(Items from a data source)
'''

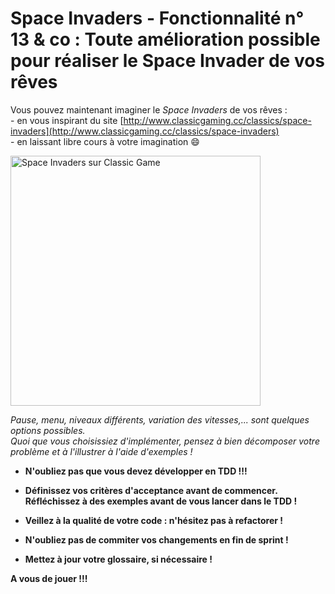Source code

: # Space Invaders - Fonctionnalité n° 13 & co : Toute amélioration possible pour réaliser le Space Invader de vos rêves

Vous pouvez maintenant imaginer le *Space Invaders* de vos rêves :  
	-  en vous inspirant du site [http://www.classicgaming.cc/classics/space-invaders](http://www.classicgaming.cc/classics/space-invaders)  
	- en laissant libre cours à votre imagination :smile:

<img src="http://www.classicgaming.cc/classics/space-invaders/images/space-invaders-screenshot-points-sm.jpg" alt="Space Invaders sur Classic Game" width="400">


*Pause, menu, niveaux différents, variation des vitesses,... sont quelques options possibles.*  
*Quoi que vous choisissiez d'implémenter, pensez à bien décomposer votre problème et à l'illustrer à l'aide d'exemples !*



* **N'oubliez pas que vous devez développer en TDD !!!**

* **Définissez vos critères d'acceptance avant de commencer.**  
**Réfléchissez à des exemples avant de vous lancer dans le TDD !**

* **Veillez à la qualité de votre code : n'hésitez pas à refactorer !**

* **N'oubliez pas de commiter vos changements en fin de sprint !**

* **Mettez à jour votre glossaire, si nécessaire !**

**A vous de jouer !!!**

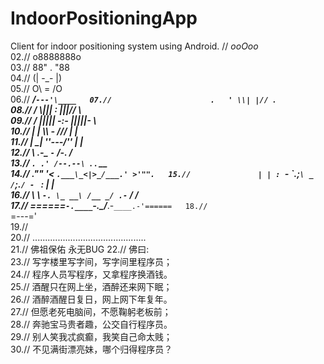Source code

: # IndoorPositioningApp
Client for indoor positioning system using Android.
//                            _ooOoo_  
02.//                           o8888888o  
03.//                           88" . "88  
04.//                           (| -_- |)  
05.//                            O\ = /O  
06.//                        ____/`---'\____  
07.//                      .   ' \\| |// `.  
08.//                       / \\||| : |||// \  
09.//                     / _||||| -:- |||||- \  
10.//                       | | \\\ - /// | |  
11.//                     | \_| ''\---/'' | |  
12.//                      \ .-\__ `-` ___/-. /  
13.//                   ___`. .' /--.--\ `. . __  
14.//                ."" '< `.___\_<|>_/___.' >'"".  
15.//               | | : `- \`.;`\ _ /`;.`/ - ` : | |  
16.//                 \ \ `-. \_ __\ /__ _/ .-` / /  
17.//         ======`-.____`-.___\_____/___.-`____.-'======  
18.//                            `=---='  
19.//  
20.//         .............................................  
21.//                  佛祖保佑             永无BUG 
22.//          佛曰:  
23.//                  写字楼里写字间，写字间里程序员；  
24.//                  程序人员写程序，又拿程序换酒钱。  
25.//                  酒醒只在网上坐，酒醉还来网下眠；  
26.//                  酒醉酒醒日复日，网上网下年复年。  
27.//                  但愿老死电脑间，不愿鞠躬老板前；  
28.//                  奔驰宝马贵者趣，公交自行程序员。  
29.//                  别人笑我忒疯癫，我笑自己命太贱；  
30.//                  不见满街漂亮妹，哪个归得程序员？  

 
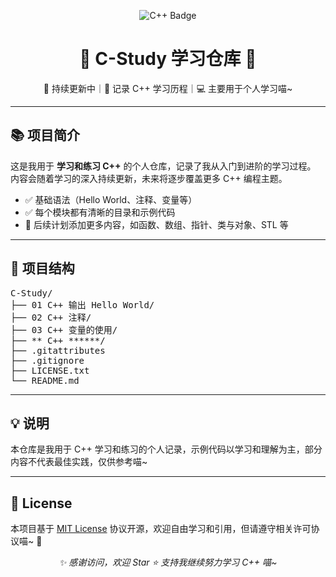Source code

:﻿<p align="center">
  <img src="https://img.shields.io/badge/C++-Learning-blue?style=flat-square&logo=c%2B%2B" alt="C++ Badge"/>
</p>

<h1 align="center">🌟 C-Study 学习仓库 🌟</h1>

<p align="center">
  🚀 持续更新中｜📘 记录 C++ 学习历程｜💻 主要用于个人学习喵~
</p>

<hr>

<h2>📚 项目简介</h2>

<p>
这是我用于 <strong>学习和练习 C++</strong> 的个人仓库，记录了我从入门到进阶的学习过程。
内容会随着学习的深入持续更新，未来将逐步覆盖更多 C++ 编程主题。
</p>

<ul>
  <li>✅ 基础语法（Hello World、注释、变量等）</li>
  <li>✅ 每个模块都有清晰的目录和示例代码</li>
  <li>📌 后续计划添加更多内容，如函数、数组、指针、类与对象、STL 等</li>
</ul>

<hr>

<h2>📂 项目结构</h2>

<pre>
C-Study/
├── 01 C++ 输出 Hello World/
├── 02 C++ 注释/
├── 03 C++ 变量的使用/
├── ** C++ ******/
├── .gitattributes
├── .gitignore
├── LICENSE.txt
└── README.md
</pre>

<hr>

<h2>💡 说明</h2>

<p>
本仓库是我用于 C++ 学习和练习的个人记录，示例代码以学习和理解为主，部分内容不代表最佳实践，仅供参考喵~
</p>

<hr>

<h2>📄 License</h2>

<p>
本项目基于 <a href="./LICENSE.txt">MIT License</a> 协议开源，欢迎自由学习和引用，但请遵守相关许可协议喵~ 🐾
</p>

<p align="center">
  <em>✨ 感谢访问，欢迎 Star ⭐️ 支持我继续努力学习 C++ 喵~</em>
</p>
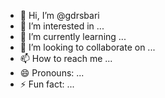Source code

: - 👋 Hi, I’m @gdrsbari
- 👀 I’m interested in ...
- 🌱 I’m currently learning ...
- 💞️ I’m looking to collaborate on ...
- 📫 How to reach me ...
- 😄 Pronouns: ...
- ⚡ Fun fact: ...

<!---
gdrsbari/gdrsbari is a ✨ special ✨ repository because its `README.md` (this file) appears on your GitHub profile.
You can click the Preview link to take a look at your changes.
--->
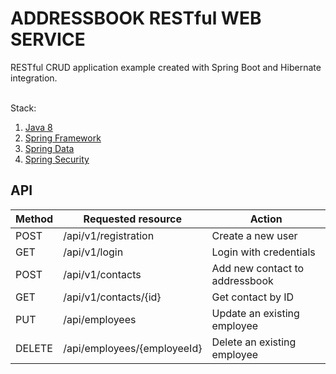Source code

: # ADDRESSBOOK RESTful WEB SERVICE
RESTful CRUD application example created with Spring Boot and Hibernate integration.

<br>Stack:
1. [Java 8](https://java.com/)
1. [Spring Framework](https://spring.io/)
1. [Spring Data](https://spring.io/projects/spring-data/)
1. [Spring Security](https://spring.io/projects/spring-security/)

## API
| Method    | Requested resource              | Action                        |
|-----------|---------------------------------|-------------------------------|
| POST      | /api/v1/registration            | Create a new user             |
| GET       | /api/v1/login                   | Login with credentials        |                                                     
| POST      | /api/v1/contacts                | Add new contact to addressbook| 
| GET       | /api/v1/contacts/{id}           | Get contact by ID             | 
| PUT       | /api/employees                  | Update an existing employee   |
| DELETE    | /api/employees/{employeeId}     | Delete an existing employee   |

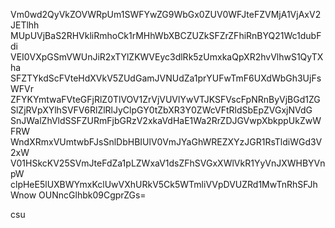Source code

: Vm0wd2QyVkZOVWRpUm1SWFYwZG9WbGx0ZUV0WFJteFZVMjA1VjAxV2JETlhh
MUpUVjBaS2RHVkliRmhoCk1rMHhWbXBCZUZkSFZrZFhiRnBYQ21Wc1dubFdi
VEI0VXpGSmVWUnJiR2xTYlZKWVEyc3dlRk5zUmxkaQpXR2hvVlhwS1QyTXha
SFZTYkdScFVteHdXVkV5ZUdGamJVNUdZa1prYUFwTmF6UXdWbGh3UjFsWFVr
ZFYKYmtwaFVteGFjRlZ0TlVOV1ZrVjVUVlYwVTJKSFVscFpNRnByVjBGd1ZG
SlZjRVpXYlhSVFV6RlZlRlJyClpGY0tZbXR3Y0ZWcVFtRldSbEpZVGxjNVdG
SnJWalZhVldSSFZURmFjbGRzV2xkaVdHaE1Wa2RrZDJGVwpXbkppUkZwWFRW
WndXRmxVUmtwbFJsSnlDbHBIUlV0VmJYaGhWREZXYzJGR1RsTldiWGd3V2xW
V01HSkcKV25SVmJteFdZa1pLZWxaV1dsZFhSVGxXWlVkR1YyVnJXWHBYVnpW
clpHeE5lUXBWYmxKclUwVXhURkV5Ck5WTmliVVpDVUZRd1MwTnRhSFJhWnow
OUNncGlhbk09CgprZGs=

csu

'''

:: What you are asked to do ::
Please set down each line of the data above exactly as written, without the pictures.

:: Task result ::
Source code

: # Space Invaders - Fonctionnalité n° 13 & co : Toute amélioration possible pour réaliser le Space Invader de vos rêves

Vous pouvez maintenant imaginer le *Space Invaders* de vos rêves :  
	-  en vous inspirant du site [http://www.classicgaming.cc/classics/space-invaders](http://www.classicgaming.cc/classics/space-invaders)  
	- en laissant libre cours à votre imagination :smile:

<img src="http://www.classicgaming.cc/classics/space-invaders/images/space-invaders-screenshot-points-sm.jpg" alt="Space Invaders sur Classic Game" width="400">


*Pause, menu, niveaux différents, variation des vitesses,... sont quelques options possibles.*  
*Quoi que vous choisissiez d'implémenter, pensez à bien décomposer votre problème et à l'illustrer à l'aide d'exemples !*



* **N'oubliez pas que vous devez développer en TDD !!!**

* **Définissez vos critères d'acceptance avant de commencer.**  
**Réfléchissez à des exemples avant de vous lancer dans le TDD !**

* **Veillez à la qualité de votre code : n'hésitez pas à refactorer !**

* **N'oubliez pas de commiter vos changements en fin de sprint !**

* **Mettez à jour votre glossaire, si nécessaire !**

**A vous de jouer !!!**

Source code

: # IndoorPositioningApp
Client for indoor positioning system using Android.
//                            _ooOoo_  
02.//                           o8888888o  
03.//                           88" . "88  
04.//                           (| -_- |)  
05.//                            O\ = /O  
06.//                        ____/`---'\____  
07.//                      .   ' \\| |// `.  
08.//                       / \\||| : |||// \  
09.//                     / _||||| -:- |||||- \  
10.//                       | | \\\ - /// | |  
11.//                     | \_| ''\---/'' | |  
12.//                      \ .-\__ `-` ___/-. /  
13.//                   ___`. .' /--.--\ `. . __  
14.//                ."" '< `.___\_<|>_/___.' >'"".  
15.//               | | : `- \`.;`\ _ /`;.`/ - ` : | |  
16.//                 \ \ `-. \_ __\ /__ _/ .-` / /  
17.//         ======`-.____`-.___\_____/___.-`____.-'======  
18.//                            `=---='  
19.//  
20.//         .............................................  
21.//                  佛祖保佑             永无BUG 
22.//          佛曰:  
23.//                  写字楼里写字间，写字间里程序员；  
24.//                  程序人员写程序，又拿程序换酒钱。  
25.//                  酒醒只在网上坐，酒醉还来网下眠；  
26.//                  酒醉酒醒日复日，网上网下年复年。  
27.//                  但愿老死电脑间，不愿鞠躬老板前；  
28.//                  奔驰宝马贵者趣，公交自行程序员。  
29.//                  别人笑我忒疯癫，我笑自己命太贱；  
30.//                  不见满街漂亮妹，哪个归得程序员？  

 
Source code

:﻿<p align="center">
  <img src="https://img.shields.io/badge/C++-Learning-blue?style=flat-square&logo=c%2B%2B" alt="C++ Badge"/>
</p>

<h1 align="center">🌟 C-Study 学习仓库 🌟</h1>

<p align="center">
  🚀 持续更新中｜📘 记录 C++ 学习历程｜💻 主要用于个人学习喵~
</p>

<hr>

<h2>📚 项目简介</h2>

<p>
这是我用于 <strong>学习和练习 C++</strong> 的个人仓库，记录了我从入门到进阶的学习过程。
内容会随着学习的深入持续更新，未来将逐步覆盖更多 C++ 编程主题。
</p>

<ul>
  <li>✅ 基础语法（Hello World、注释、变量等）</li>
  <li>✅ 每个模块都有清晰的目录和示例代码</li>
  <li>📌 后续计划添加更多内容，如函数、数组、指针、类与对象、STL 等</li>
</ul>

<hr>

<h2>📂 项目结构</h2>

<pre>
C-Study/
├── 01 C++ 输出 Hello World/
├── 02 C++ 注释/
├── 03 C++ 变量的使用/
├── ** C++ ******/
├── .gitattributes
├── .gitignore
├── LICENSE.txt
└── README.md
</pre>

<hr>

<h2>💡 说明</h2>

<p>
本仓库是我用于 C++ 学习和练习的个人记录，示例代码以学习和理解为主，部分内容不代表最佳实践，仅供参考喵~
</p>

<hr>

<h2>📄 License</h2>

<p>
本项目基于 <a href="./LICENSE.txt">MIT License</a> 协议开源，欢迎自由学习和引用，但请遵守相关许可协议喵~ 🐾
</p>

<p align="center">
  <em>✨ 感谢访问，欢迎 Star ⭐️ 支持我继续努力学习 C++ 喵~</em>
</p>
Source code

: - 👋 Hi, I’m @gdrsbari
- 👀 I’m interested in ...
- 🌱 I’m currently learning ...
- 💞️ I’m looking to collaborate on ...
- 📫 How to reach me ...
- 😄 Pronouns: ...
- ⚡ Fun fact: ...

<!---
gdrsbari/gdrsbari is a ✨ special ✨ repository because its `README.md` (this file) appears on your GitHub profile.
You can click the Preview link to take a look at your changes.
--->
Source code

: # ADDRESSBOOK RESTful WEB SERVICE
RESTful CRUD application example created with Spring Boot and Hibernate integration.

<br>Stack:
1. [Java 8](https://java.com/)
1. [Spring Framework](https://spring.io/)
1. [Spring Data](https://spring.io/projects/spring-data/)
1. [Spring Security](https://spring.io/projects/spring-security/)

## API
| Method    | Requested resource              | Action                        |
|-----------|---------------------------------|-------------------------------|
| POST      | /api/v1/registration            | Create a new user             |
| GET       | /api/v1/login                   | Login with credentials        |                                                     
| POST      | /api/v1/contacts                | Add new contact to addressbook| 
| GET       | /api/v1/contacts/{id}           | Get contact by ID             | 
| PUT       | /api/employees                  | Update an existing employee   |
| DELETE    | /api/employees/{employeeId}     | Delete an existing employee   |

Source code

: Vm0wd2QyVkZOVWRpUm1SWFYwZG9WbGx0ZUV0WFJteFZVMjA1VjAxV2JETlhh
MUpUVjBaS2RHVkliRmhoCk1rMHhWbXBCZUZkSFZrZFhiRnBYQ21Wc1dubFdi
VEI0VXpGSmVWUnJiR2xTYlZKWVEyc3dlRk5zUmxkaQpXR2hvVlhwS1QyTXha
SFZTYkdScFVteHdXVkV5ZUdGamJVNUdZa1prYUFwTmF6UXdWbGh3UjFsWFVr
ZFYKYmtwaFVteGFjRlZ0TlVOV1ZrVjVUVlYwVTJKSFVscFpNRnByVjBGd1ZG
SlZjRVpXYlhSVFV6RlZlRlJyClpGY0tZbXR3Y0ZWcVFtRldSbEpZVGxjNVdG
SnJWalZhVldSSFZURmFjbGRzV2xkaVdHaE1Wa2RrZDJGVwpXbkppUkZwWFRW
WndXRmxVUmtwbFJsSnlDbHBIUlV0VmJYaGhWREZXYzJGR1RsTldiWGd3V2xW
V01HSkcKV25SVmJteFdZa1pLZWxaV1dsZFhSVGxXWlVkR1YyVnJXWHBYVnpW
clpHeE5lUXBWYmxKclUwVXhURkV5Ck5WTmliVVpDVUZRd1MwTnRhSFJhWnow
OUNncGlhbk09CgprZGs=

csu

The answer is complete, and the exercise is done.